No entanto, o BAD sublinha no seu mais recente relatório económico, intitulado “Reforçar o papel de África na cadeia de valor das baterias e dos veículos eléctricos”, a necessidade de os países aumentarem o valor acrescentado dos recursos minerais verdes para desbloquear o verdadeiro potencial de África. “A África é dotada de significativas reservas de minerais verdes necessários para a transição energética, mas actualmente opera ao nível primário da cadeia de valor das baterias e dos veículos eléctricos”, afirma o documento.

Os dados do Serviço Geológico dos Estados Unidos (USGS) sobre as reservas minerais mundiais mostram que África possui cobalto (52,4%), manganês (46%), bauxite para a produção de alumínio (24,7%), grafite (21,2%) e vanádio (16%). Cerca de 70% da produção mundial de cobalto e mais de 51% das reservas mundiais encontram-se na RDC. A Zâmbia é o sexto maior produtor mundial de cobre e o segundo maior produtor de cobalto em África. A África do Sul possui mais de 70% das reservas mundiais de manganês, com alguns depósitos na RDC e no Gabão.
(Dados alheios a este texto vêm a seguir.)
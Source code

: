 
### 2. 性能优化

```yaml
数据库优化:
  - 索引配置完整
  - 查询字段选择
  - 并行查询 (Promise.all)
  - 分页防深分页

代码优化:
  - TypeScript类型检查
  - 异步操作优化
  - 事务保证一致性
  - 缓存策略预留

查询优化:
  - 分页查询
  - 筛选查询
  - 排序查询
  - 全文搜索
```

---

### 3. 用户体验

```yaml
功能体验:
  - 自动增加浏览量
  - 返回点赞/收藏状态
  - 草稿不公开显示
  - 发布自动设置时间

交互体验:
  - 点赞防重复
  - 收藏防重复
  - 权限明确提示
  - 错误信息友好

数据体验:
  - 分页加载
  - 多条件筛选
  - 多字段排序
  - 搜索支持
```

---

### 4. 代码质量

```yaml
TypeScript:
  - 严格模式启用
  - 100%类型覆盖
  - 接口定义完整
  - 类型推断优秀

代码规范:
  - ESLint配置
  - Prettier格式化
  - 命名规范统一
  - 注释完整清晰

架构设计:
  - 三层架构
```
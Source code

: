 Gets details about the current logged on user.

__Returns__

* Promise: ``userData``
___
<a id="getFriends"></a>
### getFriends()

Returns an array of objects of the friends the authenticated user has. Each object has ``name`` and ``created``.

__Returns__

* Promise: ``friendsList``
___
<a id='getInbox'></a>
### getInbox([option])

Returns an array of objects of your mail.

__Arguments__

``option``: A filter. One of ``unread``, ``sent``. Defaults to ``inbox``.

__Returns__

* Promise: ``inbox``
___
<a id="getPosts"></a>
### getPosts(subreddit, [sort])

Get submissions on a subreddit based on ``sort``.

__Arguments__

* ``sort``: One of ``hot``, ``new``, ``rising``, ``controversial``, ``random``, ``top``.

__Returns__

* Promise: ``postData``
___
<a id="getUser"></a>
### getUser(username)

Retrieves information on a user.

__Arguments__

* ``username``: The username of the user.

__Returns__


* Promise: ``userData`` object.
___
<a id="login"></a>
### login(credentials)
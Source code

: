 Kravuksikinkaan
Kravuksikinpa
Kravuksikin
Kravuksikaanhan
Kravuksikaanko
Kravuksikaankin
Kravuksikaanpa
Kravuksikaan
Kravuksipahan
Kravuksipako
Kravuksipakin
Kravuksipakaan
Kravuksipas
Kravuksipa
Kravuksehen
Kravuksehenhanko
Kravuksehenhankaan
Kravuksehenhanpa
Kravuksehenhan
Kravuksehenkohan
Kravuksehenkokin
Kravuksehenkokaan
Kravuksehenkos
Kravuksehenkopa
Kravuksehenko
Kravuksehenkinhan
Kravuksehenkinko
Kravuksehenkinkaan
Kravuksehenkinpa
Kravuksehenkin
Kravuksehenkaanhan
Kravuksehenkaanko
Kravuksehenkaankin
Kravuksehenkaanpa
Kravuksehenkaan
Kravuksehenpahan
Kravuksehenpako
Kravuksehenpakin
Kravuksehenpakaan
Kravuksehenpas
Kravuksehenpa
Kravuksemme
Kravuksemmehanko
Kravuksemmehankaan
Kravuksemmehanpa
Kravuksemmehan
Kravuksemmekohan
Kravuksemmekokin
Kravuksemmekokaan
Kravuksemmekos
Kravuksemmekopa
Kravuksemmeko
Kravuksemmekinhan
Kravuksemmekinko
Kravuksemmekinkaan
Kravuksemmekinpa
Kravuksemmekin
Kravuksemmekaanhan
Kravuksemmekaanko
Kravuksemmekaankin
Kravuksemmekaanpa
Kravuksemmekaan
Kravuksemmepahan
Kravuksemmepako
A Namíbia alberga entre 20% e 40% das reservas mundiais de grafite, enquanto o Zimbabwe encontra-se entre os cinco maiores países produtores de lítio, de acordo com dados da Naamsa.

A falta de quadros sólidos que deem prioridade à industrialização e à criação de valor acrescentado no sector mineiro e noutros sectores de recursos foi apontada pelos peritos como um dos principais obstáculos com os quais o continente se debate.
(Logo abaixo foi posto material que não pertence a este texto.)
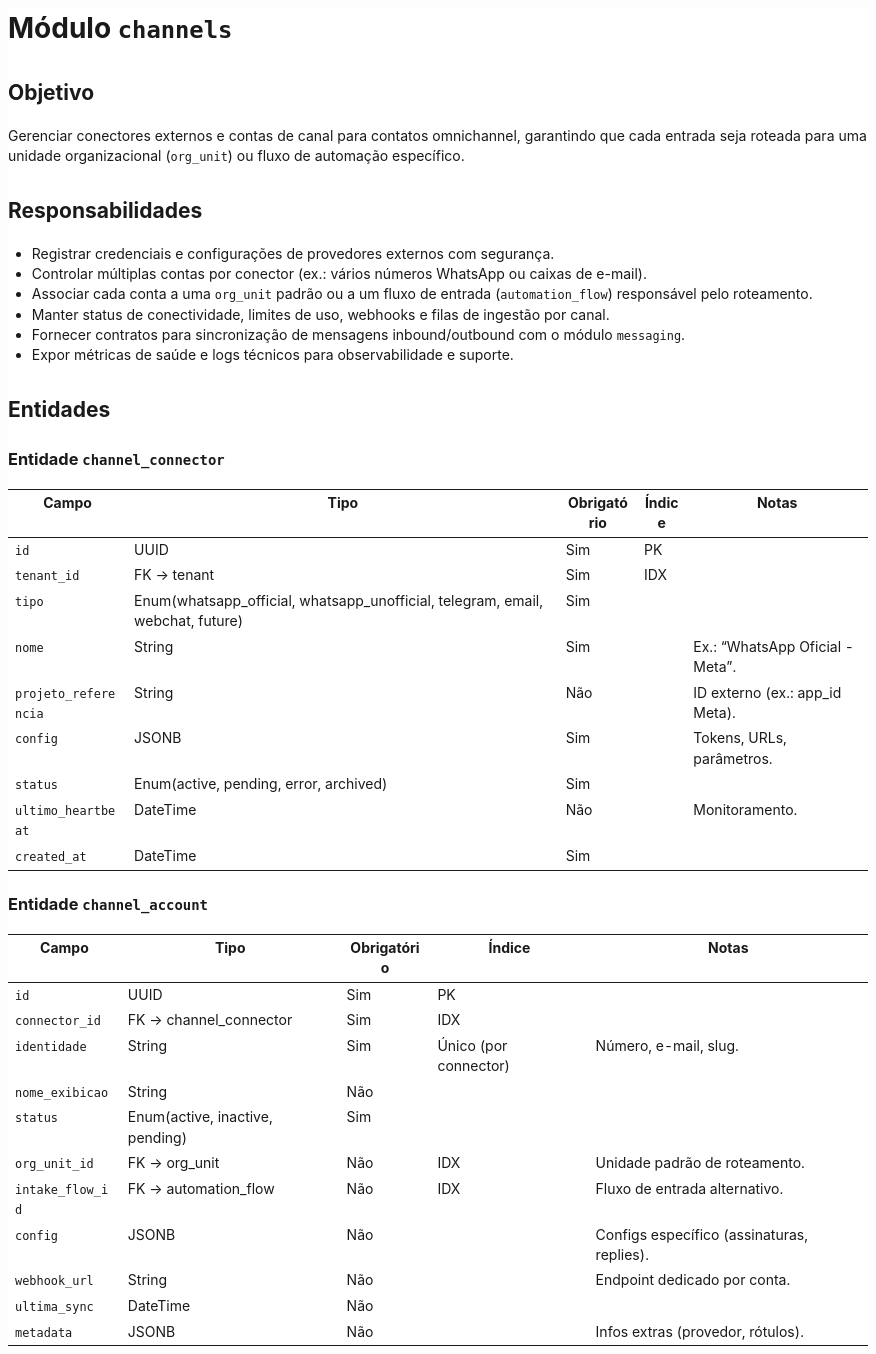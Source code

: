 # Módulo `channels`

## Objetivo
Gerenciar conectores externos e contas de canal para contatos omnichannel, garantindo que cada entrada seja roteada para uma unidade organizacional (`org_unit`) ou fluxo de automação específico.

## Responsabilidades
- Registrar credenciais e configurações de provedores externos com segurança.
- Controlar múltiplas contas por conector (ex.: vários números WhatsApp ou caixas de e-mail).
- Associar cada conta a uma `org_unit` padrão ou a um fluxo de entrada (`automation_flow`) responsável pelo roteamento.
- Manter status de conectividade, limites de uso, webhooks e filas de ingestão por canal.
- Fornecer contratos para sincronização de mensagens inbound/outbound com o módulo `messaging`.
- Expor métricas de saúde e logs técnicos para observabilidade e suporte.

## Entidades

### Entidade `channel_connector`

| Campo | Tipo | Obrigatório | Índice | Notas |
| --- | --- | --- | --- | --- |
| `id` | UUID | Sim | PK | |
| `tenant_id` | FK -> tenant | Sim | IDX | |
| `tipo` | Enum(whatsapp_official, whatsapp_unofficial, telegram, email, webchat, future) | Sim | | |
| `nome` | String | Sim | | Ex.: “WhatsApp Oficial - Meta”. |
| `projeto_referencia` | String | Não | | ID externo (ex.: app_id Meta). |
| `config` | JSONB | Sim | | Tokens, URLs, parâmetros.
| `status` | Enum(active, pending, error, archived) | Sim | | |
| `ultimo_heartbeat` | DateTime | Não | | Monitoramento.
| `created_at` | DateTime | Sim | | |

### Entidade `channel_account`

| Campo | Tipo | Obrigatório | Índice | Notas |
| --- | --- | --- | --- | --- |
| `id` | UUID | Sim | PK | |
| `connector_id` | FK -> channel_connector | Sim | IDX | |
| `identidade` | String | Sim | Único (por connector) | Número, e-mail, slug.
| `nome_exibicao` | String | Não | | |
| `status` | Enum(active, inactive, pending) | Sim | | |
| `org_unit_id` | FK -> org_unit | Não | IDX | Unidade padrão de roteamento.
| `intake_flow_id` | FK -> automation_flow | Não | IDX | Fluxo de entrada alternativo.
| `config` | JSONB | Não | | Configs específico (assinaturas, replies). |
| `webhook_url` | String | Não | | Endpoint dedicado por conta.
| `ultima_sync` | DateTime | Não | | |
| `metadata` | JSONB | Não | | Infos extras (provedor, rótulos). |
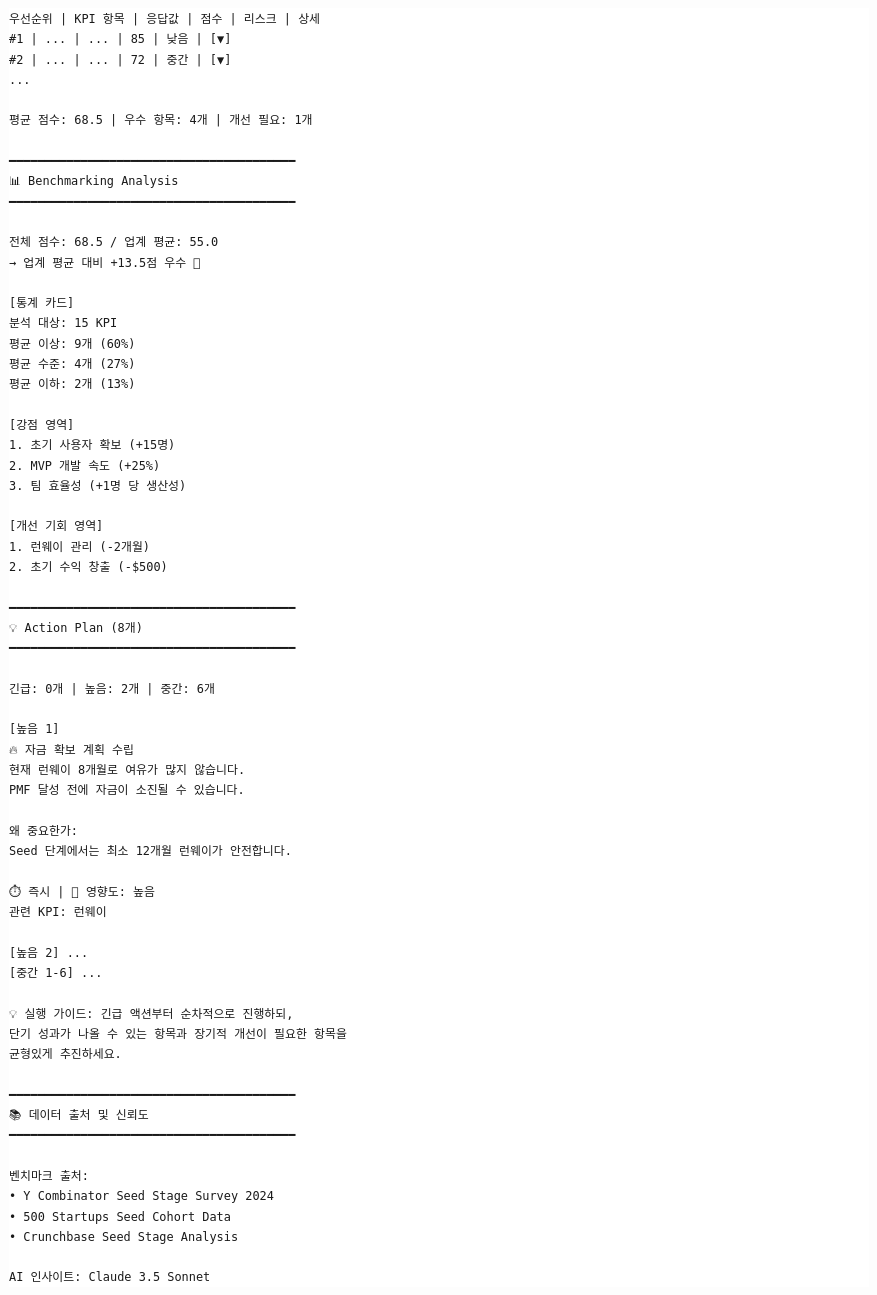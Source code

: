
 ```
우선순위 | KPI 항목 | 응답값 | 점수 | 리스크 | 상세
#1 | ... | ... | 85 | 낮음 | [▼]
#2 | ... | ... | 72 | 중간 | [▼]
...

평균 점수: 68.5 | 우수 항목: 4개 | 개선 필요: 1개

━━━━━━━━━━━━━━━━━━━━━━━━━━━━━━━━━━━━━━━━
📊 Benchmarking Analysis
━━━━━━━━━━━━━━━━━━━━━━━━━━━━━━━━━━━━━━━━

전체 점수: 68.5 / 업계 평균: 55.0
→ 업계 평균 대비 +13.5점 우수 🎉

[통계 카드]
분석 대상: 15 KPI
평균 이상: 9개 (60%)
평균 수준: 4개 (27%)
평균 이하: 2개 (13%)

[강점 영역]
1. 초기 사용자 확보 (+15명)
2. MVP 개발 속도 (+25%)
3. 팀 효율성 (+1명 당 생산성)

[개선 기회 영역]
1. 런웨이 관리 (-2개월)
2. 초기 수익 창출 (-$500)

━━━━━━━━━━━━━━━━━━━━━━━━━━━━━━━━━━━━━━━━
💡 Action Plan (8개)
━━━━━━━━━━━━━━━━━━━━━━━━━━━━━━━━━━━━━━━━

긴급: 0개 | 높음: 2개 | 중간: 6개

[높음 1]
🔥 자금 확보 계획 수립
현재 런웨이 8개월로 여유가 많지 않습니다.
PMF 달성 전에 자금이 소진될 수 있습니다.

왜 중요한가:
Seed 단계에서는 최소 12개월 런웨이가 안전합니다.

⏱️ 즉시 | 🎯 영향도: 높음
관련 KPI: 런웨이

[높음 2] ...
[중간 1-6] ...

💡 실행 가이드: 긴급 액션부터 순차적으로 진행하되,
단기 성과가 나올 수 있는 항목과 장기적 개선이 필요한 항목을
균형있게 추진하세요.

━━━━━━━━━━━━━━━━━━━━━━━━━━━━━━━━━━━━━━━━
📚 데이터 출처 및 신뢰도
━━━━━━━━━━━━━━━━━━━━━━━━━━━━━━━━━━━━━━━━

벤치마크 출처:
• Y Combinator Seed Stage Survey 2024
• 500 Startups Seed Cohort Data
• Crunchbase Seed Stage Analysis

AI 인사이트: Claude 3.5 Sonnet
```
De acordo com Mwangi, embora a experiência real da África do Sul e de Marrocos nas cadeias de abastecimento automóvel globais lhes confira vantagens a nível do ecossistema devido à existência de infra-estruturas de fornecedores de componentes, poderão sofrer uma percalços se não adoptarem as políticas correctas.
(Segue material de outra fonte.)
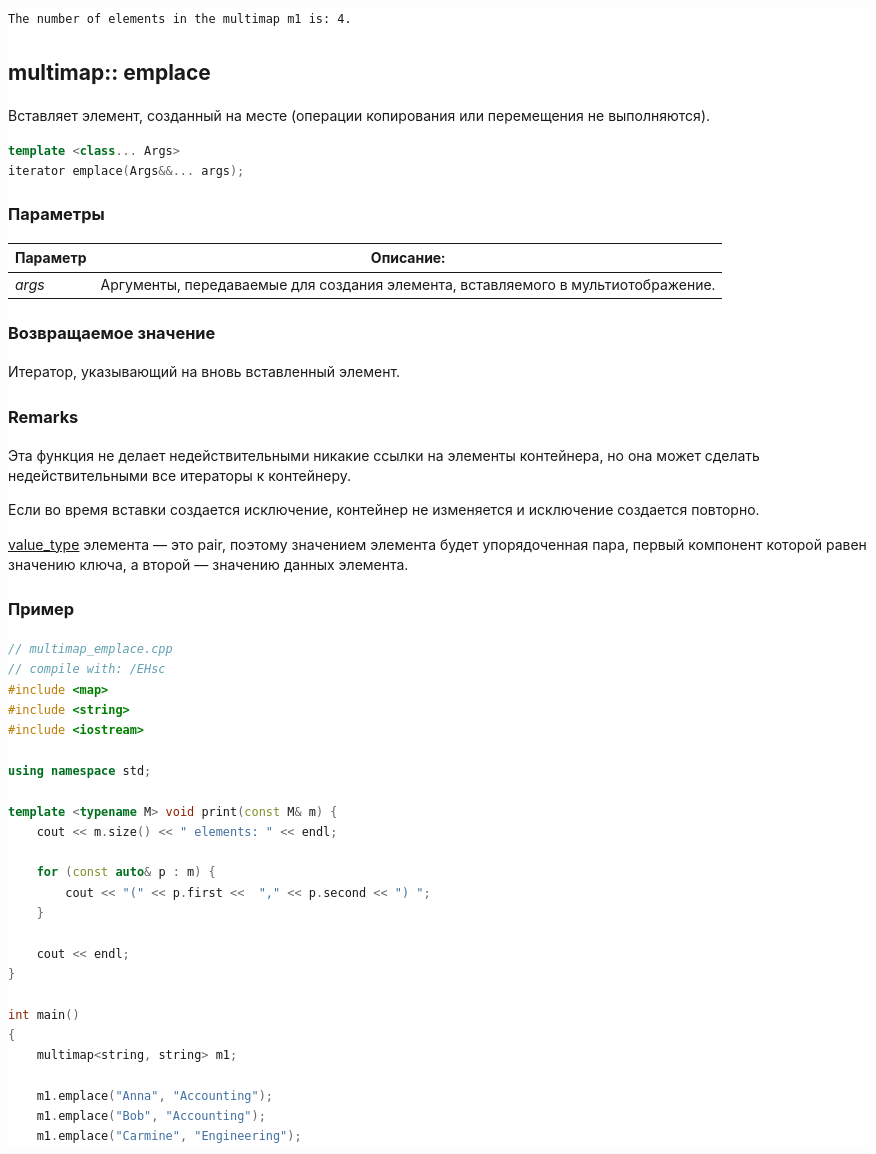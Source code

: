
 ```Output
The number of elements in the multimap m1 is: 4.
```

## <a name="multimapemplace"></a><a name="emplace"></a>multimap:: emplace

Вставляет элемент, созданный на месте (операции копирования или перемещения не выполняются).

```cpp
template <class... Args>
iterator emplace(Args&&... args);
```

### <a name="parameters"></a>Параметры

|Параметр|Описание:|
|-|-|
|*args*|Аргументы, передаваемые для создания элемента, вставляемого в мультиотображение.|

### <a name="return-value"></a>Возвращаемое значение

Итератор, указывающий на вновь вставленный элемент.

### <a name="remarks"></a>Remarks

Эта функция не делает недействительными никакие ссылки на элементы контейнера, но она может сделать недействительными все итераторы к контейнеру.

Если во время вставки создается исключение, контейнер не изменяется и исключение создается повторно.

[value_type](../standard-library/map-class.md#value_type) элемента — это pair, поэтому значением элемента будет упорядоченная пара, первый компонент которой равен значению ключа, а второй — значению данных элемента.

### <a name="example"></a>Пример

```cpp
// multimap_emplace.cpp
// compile with: /EHsc
#include <map>
#include <string>
#include <iostream>

using namespace std;

template <typename M> void print(const M& m) {
    cout << m.size() << " elements: " << endl;

    for (const auto& p : m) {
        cout << "(" << p.first <<  "," << p.second << ") ";
    }

    cout << endl;
}

int main()
{
    multimap<string, string> m1;

    m1.emplace("Anna", "Accounting");
    m1.emplace("Bob", "Accounting");
    m1.emplace("Carmine", "Engineering");
```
Investir no novo, argumenta, significa necessariamente desinvestir no antigo e não se pode descartar os efeitos iminentes da economia política. “É muito mais fácil começar do zero, porque se está a construir algo que não existia antes, do que dizer que há empregos que vão desaparecer ou ser reestruturados, que as pessoas têm de ser requalificar para viver neste novo universo. Por isso, haverá alguns perdedores, mas haverá definitivamente muito mais vencedores do que perdedores, especialmente se conseguirmos o enquadramento político e regulamentar correcto”, explicou Mwangi.

O sócio e director jurídico da Persistent Energy Capital, LLC, Wairimu Karanja, afirmou que os benefícios da ZCLCA vão muito além da simples facilitação do comércio transfronteiriço. “O clima AfCFTA pode ser útil, não apenas para facilitar o fornecimento intra-continental de minerais, por exemplo, quando a RDC obtém um grande acordo de negociação da África do Sul, mas também para avançar para grupos de trabalho que podem ajudar certos países a desenvolver as suas leis e políticas quando se relacionam com ESGs “, disse Karanja.

A empresa de pesquisa Modor Intelligence projecta que o mercado de veículos eléctricos da África cresça de 11,94 mil milhões de USD em 2021 para 21,39 mil milhões em 2027.